# Query optimization

A GraphQL query may request multiple fields that are using the same resolver. It's not a problem if the resolver is a simple value, but it can be less than optimal when the resolver runs an effect (such as reading from a database).

We might want to:

  • cache identical queries (deduplication)
  • batch queries to the same source

This is possible in Caliban using the ZQuery (opens new window) data type.

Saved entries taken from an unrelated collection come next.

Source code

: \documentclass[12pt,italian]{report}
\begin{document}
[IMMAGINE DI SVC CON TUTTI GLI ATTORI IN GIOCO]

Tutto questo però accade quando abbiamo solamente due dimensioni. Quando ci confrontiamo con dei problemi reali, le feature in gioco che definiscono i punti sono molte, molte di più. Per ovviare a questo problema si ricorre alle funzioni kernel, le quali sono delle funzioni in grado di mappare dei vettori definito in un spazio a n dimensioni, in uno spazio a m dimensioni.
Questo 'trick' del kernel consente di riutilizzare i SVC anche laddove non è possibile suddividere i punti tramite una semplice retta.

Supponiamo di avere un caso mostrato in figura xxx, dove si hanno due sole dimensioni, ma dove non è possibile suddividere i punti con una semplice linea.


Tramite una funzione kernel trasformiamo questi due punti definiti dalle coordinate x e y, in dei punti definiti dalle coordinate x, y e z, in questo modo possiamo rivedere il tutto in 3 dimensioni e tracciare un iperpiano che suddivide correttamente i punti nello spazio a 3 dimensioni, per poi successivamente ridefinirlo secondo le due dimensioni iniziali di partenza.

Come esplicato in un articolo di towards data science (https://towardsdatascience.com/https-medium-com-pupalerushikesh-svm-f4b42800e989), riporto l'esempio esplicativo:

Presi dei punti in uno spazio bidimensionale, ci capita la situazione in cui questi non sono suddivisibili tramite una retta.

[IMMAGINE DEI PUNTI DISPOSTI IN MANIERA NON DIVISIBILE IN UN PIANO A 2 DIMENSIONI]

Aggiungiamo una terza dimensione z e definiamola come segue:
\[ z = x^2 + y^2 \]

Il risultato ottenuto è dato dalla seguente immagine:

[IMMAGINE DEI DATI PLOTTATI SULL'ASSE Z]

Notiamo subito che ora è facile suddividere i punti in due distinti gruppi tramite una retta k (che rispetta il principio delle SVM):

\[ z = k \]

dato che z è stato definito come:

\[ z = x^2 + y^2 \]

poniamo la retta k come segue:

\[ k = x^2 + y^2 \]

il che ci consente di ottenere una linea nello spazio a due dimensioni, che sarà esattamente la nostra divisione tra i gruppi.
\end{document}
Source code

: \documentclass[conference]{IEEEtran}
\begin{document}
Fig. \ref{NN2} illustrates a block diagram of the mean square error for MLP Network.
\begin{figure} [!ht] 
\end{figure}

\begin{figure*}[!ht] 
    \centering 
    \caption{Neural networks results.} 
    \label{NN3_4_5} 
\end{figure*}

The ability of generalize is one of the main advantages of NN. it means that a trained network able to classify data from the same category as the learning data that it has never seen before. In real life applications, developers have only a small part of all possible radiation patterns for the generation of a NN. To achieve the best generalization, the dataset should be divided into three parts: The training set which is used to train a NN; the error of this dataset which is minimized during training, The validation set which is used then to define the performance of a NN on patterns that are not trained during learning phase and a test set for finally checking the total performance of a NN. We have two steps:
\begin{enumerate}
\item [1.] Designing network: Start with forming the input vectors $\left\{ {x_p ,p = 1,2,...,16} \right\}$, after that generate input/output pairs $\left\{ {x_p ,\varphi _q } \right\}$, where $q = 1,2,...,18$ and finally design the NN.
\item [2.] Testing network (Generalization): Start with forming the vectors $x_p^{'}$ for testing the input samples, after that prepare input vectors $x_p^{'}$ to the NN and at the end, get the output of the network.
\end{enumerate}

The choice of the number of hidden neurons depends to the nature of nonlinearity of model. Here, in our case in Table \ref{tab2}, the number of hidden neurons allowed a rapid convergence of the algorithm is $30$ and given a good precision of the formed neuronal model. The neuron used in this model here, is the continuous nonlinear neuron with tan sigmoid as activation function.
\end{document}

Additionally, one may want to perform optimizations based on the fields selected by the client. This optimization can be achieved by field metadata from Caliban that can be referenced in your query classes.

# Introducing ZQuery

A ZQuery[R, E, A] is a purely functional description of an effectual query that may contain requests to one or more data sources. Similarly to ZIO[R, E, A], it requires an environment R, may fail with an E or succeed with an A. All requests that do not need to be performed sequentially will automatically be batched, allowing for aggressive data source specific optimizations. Requests will also automatically be deduplicated and cached.

This allows for writing queries in a high level, compositional style, with confidence that they will automatically be optimized. For example, consider the following query from a user service.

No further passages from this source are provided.